UPG WINDOWS ANYTIME/W7 STARTER TO HOME PREMIUM UPGRADE Microsoft - Model 4WC-00040 $81.95UPG WINDOWS ANYTIME/W7 HOME PREMIUM TO PROFESSIONAL UPGRADE Microsoft - Model 7KC-00040 $90.95UPG WINDOWS ANYTIME/W7 HOME PRE TO ULTIMATE UPGRADE Microsoft - Model 39C-00040 $137.95
There were other retailers that listed similar prices within $10 of the above.
Just like the Family Pack news from earlier today, all the prices are unofficial. What we can bank on, though, is that the Anytime Upgrade retail SKUs are real (we've even seen box shots), so it's only a matter of time before we learn more.
The same goes for Office. Office should only come in one flavour with all the apps and should be max $100.
heh....another guy who just wants to get something for nothing
Don't we all?
Upgrading to ultimate will be damned expensive.
Get the upgrade version you want. Boot your existing windows up. Insert CD. Click Upgrade. You system will reboot, and you will come to a screen with two options, Upgrade and Custom. Select Custom. Then format your drive, and boom, you have a clean install. Vista and 7 do not ask for a previous version disk like XP did. They verify that when you go to activate, not before you install. You can also do the same with a full version, but why pay more.

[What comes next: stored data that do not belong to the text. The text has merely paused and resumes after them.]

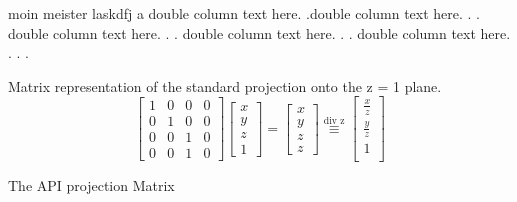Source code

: \documentclass[conference]{IEEEtran}
\begin{document}
\begin{multicols}{2}

moin meister laskdfj a    double column text here. .double column text here. . .
    double column text here. . .
    double column text here. . .
    double column text here. . .
    .

\end{multicols}

Matrix representation of the standard projection onto the z = 1 plane.
\begin{equation}
    \begin{bmatrix}
        1 & 0 & 0 & 0 \\
        0 & 1 & 0 & 0 \\
        0 & 0 & 1 & 0 \\
        0 & 0 & 1 & 0
    \end{bmatrix}
    \begin{bmatrix}
        x \\
        y \\
        z \\
        1
    \end{bmatrix}
    =
    \begin{bmatrix}
        x \\
        y \\
        z \\
        z
    \end{bmatrix}
    \overset{\text{div z}}{\equiv}
    \begin{bmatrix}
        \frac{x}{z} \\
        \frac{y}{z} \\
        1           \\
    \end{bmatrix}
\end{equation}

The API projection Matrix
\end{document}
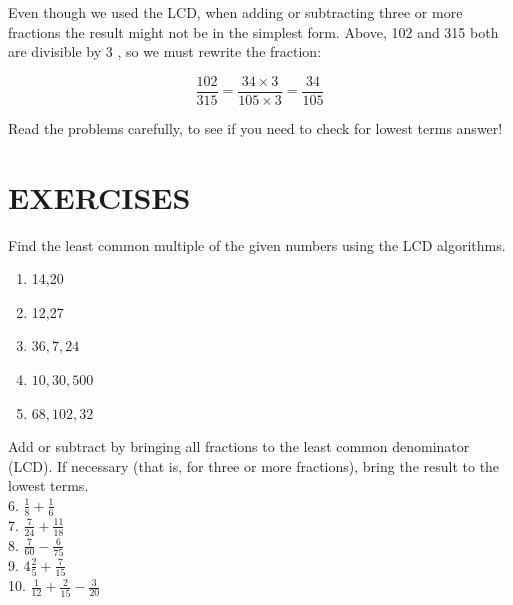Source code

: \documentclass{ximera}
\begin{document}
Even though we used the LCD, when adding or subtracting three or more fractions the result might not be in the simplest form. Above, 102 and 315 both are divisible by 3 , so we must rewrite the fraction:

$$\frac{102}{315}=\frac{34 \times 3}{105 \times 3}=\frac{34}{105}$$

Read the problems carefully, to see if you need to check for lowest terms answer!

\section*{EXERCISES}
Find the least common multiple of the given numbers using the LCD algorithms.

\begin{enumerate}
  \item 14,20
  \item 12,27
  \item $36,7,24$
  \item $10,30,500$
  \item $68,102,32$
\end{enumerate}

Add or subtract by bringing all fractions to the least common denominator (LCD). If necessary (that is, for three or more fractions), bring the result to the lowest terms.\\
6. $\frac{1}{8}+\frac{1}{6}$\\
7. $\frac{7}{24}+\frac{11}{18}$\\
8. $\frac{7}{60}-\frac{6}{75}$\\
9. $4 \frac{2}{5}+\frac{7}{15}$\\
10. $\frac{1}{12}+\frac{2}{15}-\frac{3}{20}$
\end{document}
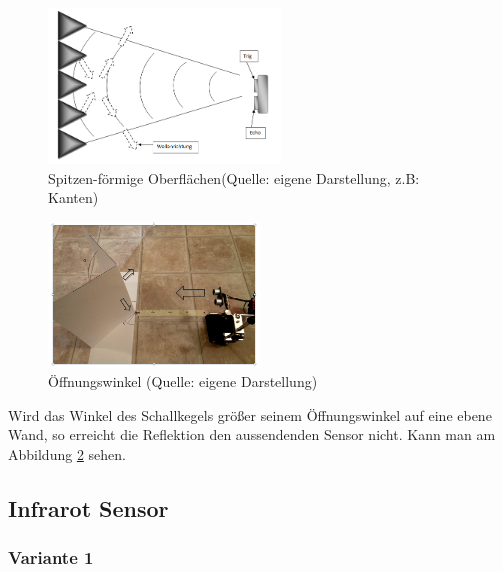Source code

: \begin{figure}[!h]  %
	\centering\includegraphics[width=0.55\textwidth]{images/Bild-6.png}
	\caption{Spitzen-förmige Oberflächen\newline(Quelle: eigene Darstellung, z.B: Kanten)}
	\label{bild_6}
\end{figure}

\begin{figure}[!h]  %
	\centering\includegraphics[width=0.5\textwidth]{images/Bild-7.png}
	\caption{Öffnungswinkel (Quelle: eigene Darstellung)}
	\label{bild_7} %
\end{figure}

Wird das Winkel des Schallkegels größer seinem Öffnungswinkel auf eine ebene Wand, so erreicht die Reflektion den aussendenden Sensor nicht. Kann man am Abbildung \ref{bild_7} sehen.

\subsection{Infrarot Sensor}
		
\subsubsection{	Variante 1}

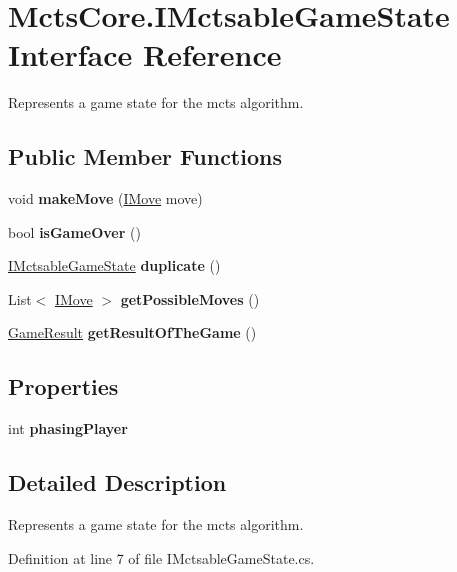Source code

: \hypertarget{interface_mcts_core_1_1_i_mctsable_game_state}{}\section{Mcts\+Core.\+I\+Mctsable\+Game\+State Interface Reference}
\label{interface_mcts_core_1_1_i_mctsable_game_state}


Represents a game state for the mcts algorithm.  


\subsection*{Public Member Functions}
\begin{DoxyCompactItemize}
\item 
\mbox{\label{interface_mcts_core_1_1_i_mctsable_game_state_a56d2cadef7e60b1c334b9c10c20b6d18}} 
void {\bfseries make\+Move} (\mbox{\hyperlink{interface_mcts_core_1_1_i_move}{I\+Move}} move)
\item 
\mbox{\label{interface_mcts_core_1_1_i_mctsable_game_state_aec80aafd8592e5f686b3c6ea2b4e1190}} 
bool {\bfseries is\+Game\+Over} ()
\item 
\mbox{\label{interface_mcts_core_1_1_i_mctsable_game_state_a0a8f5d003e52adb2af90878067f8838f}} 
\mbox{\hyperlink{interface_mcts_core_1_1_i_mctsable_game_state}{I\+Mctsable\+Game\+State}} {\bfseries duplicate} ()
\item 
\mbox{\label{interface_mcts_core_1_1_i_mctsable_game_state_aaec4b1d3947fc0a15f9cee09d8916425}} 
List$<$ \mbox{\hyperlink{interface_mcts_core_1_1_i_move}{I\+Move}} $>$ {\bfseries get\+Possible\+Moves} ()
\item 
\mbox{\label{interface_mcts_core_1_1_i_mctsable_game_state_ac3466b8f70e507775f3f5a946ca4fbc5}} 
\mbox{\hyperlink{class_mcts_core_1_1_game_result}{Game\+Result}} {\bfseries get\+Result\+Of\+The\+Game} ()
\end{DoxyCompactItemize}
\subsection*{Properties}
\begin{DoxyCompactItemize}
\item 
\mbox{\label{interface_mcts_core_1_1_i_mctsable_game_state_af6f55eec4b0c1b18ee5f19951d605964}} 
int {\bfseries phasing\+Player}
\end{DoxyCompactItemize}


\subsection{Detailed Description}
Represents a game state for the mcts algorithm. 



Definition at line 7 of file I\+Mctsable\+Game\+State.\+cs.

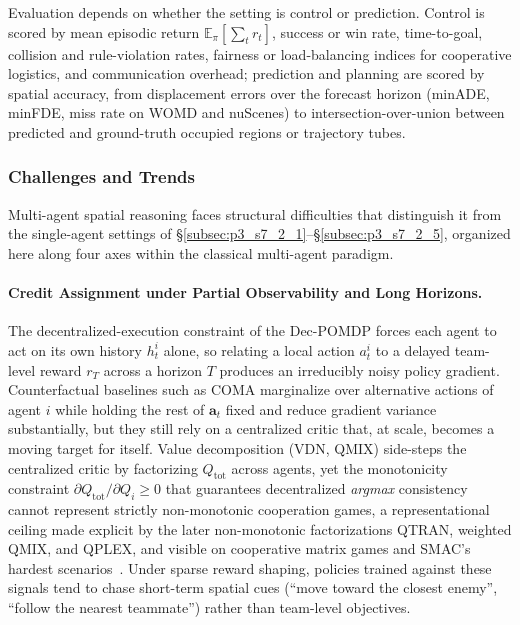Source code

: Evaluation depends on whether the setting is control or prediction.
Control is scored by mean episodic return $\mathbb{E}_{\pi}\!\left[\sum_t r_t\right]$, success or win rate, time-to-goal, collision and rule-violation rates, fairness or load-balancing indices for cooperative logistics, and communication overhead; prediction and planning are scored by spatial accuracy, from displacement errors over the forecast horizon (minADE, minFDE, miss rate on WOMD and nuScenes) to intersection-over-union between predicted and ground-truth occupied regions or trajectory tubes.


\subsubsection{Challenges and Trends}

Multi-agent spatial reasoning faces structural difficulties that distinguish it from the single-agent settings of §\ref{subsec:p3_s7_2_1}--§\ref{subsec:p3_s7_2_5}, organized here along four axes within the classical multi-agent paradigm.

\paragraph{Credit Assignment under Partial Observability and Long Horizons.}
The decentralized-execution constraint of the Dec-POMDP forces each agent to act on its own history $h^i_t$ alone, so relating a local action $a^i_t$ to a delayed team-level reward $r_T$ across a horizon $T$ produces an irreducibly noisy policy gradient.
Counterfactual baselines such as COMA \cite{foerster2018coma} marginalize over alternative actions of agent $i$ while holding the rest of $\mathbf{a}_t$ fixed and reduce gradient variance substantially, but they still rely on a centralized critic that, at scale, becomes a moving target for itself.
Value decomposition (VDN, QMIX) \cite{sunehag2018vdn,rashid2018qmix} side-steps the centralized critic by factorizing $Q_\mathrm{tot}$ across agents, yet the monotonicity constraint $\partial Q_\mathrm{tot}/\partial Q_i \ge 0$ that guarantees decentralized \emph{argmax} consistency cannot represent strictly non-monotonic cooperation games, a representational ceiling made explicit by the later non-monotonic factorizations QTRAN, weighted QMIX, and QPLEX, and visible on cooperative matrix games and SMAC's hardest scenarios~\cite{son2019qtran,rashid2020wqmix,wang2021qplex,samvelyan2019smac}.
Under sparse reward shaping, policies trained against these signals tend to chase short-term spatial cues (``move toward the closest enemy'', ``follow the nearest teammate'') rather than team-level objectives.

@FlayerSlayer... The anytime upgrade is intended for people to buy one version then upgrade to a higher one. It is intended for those who buy a PC that already has windows 7 installed and need a higher version. Take for example notebooks. Most will come with Home Premium. Say you find one that has exactly the hardware you want, with HomeP, but you need Pro to connect to a domain at work. Instead of paying the full Upgrade Price for Pro ($199), you can pay 1/2 that since Home P is already on the machine. This is usually the cheaper route since most manufacturers charge a premium to custom build a machine or you are stuck with the hardware they specify for that edition.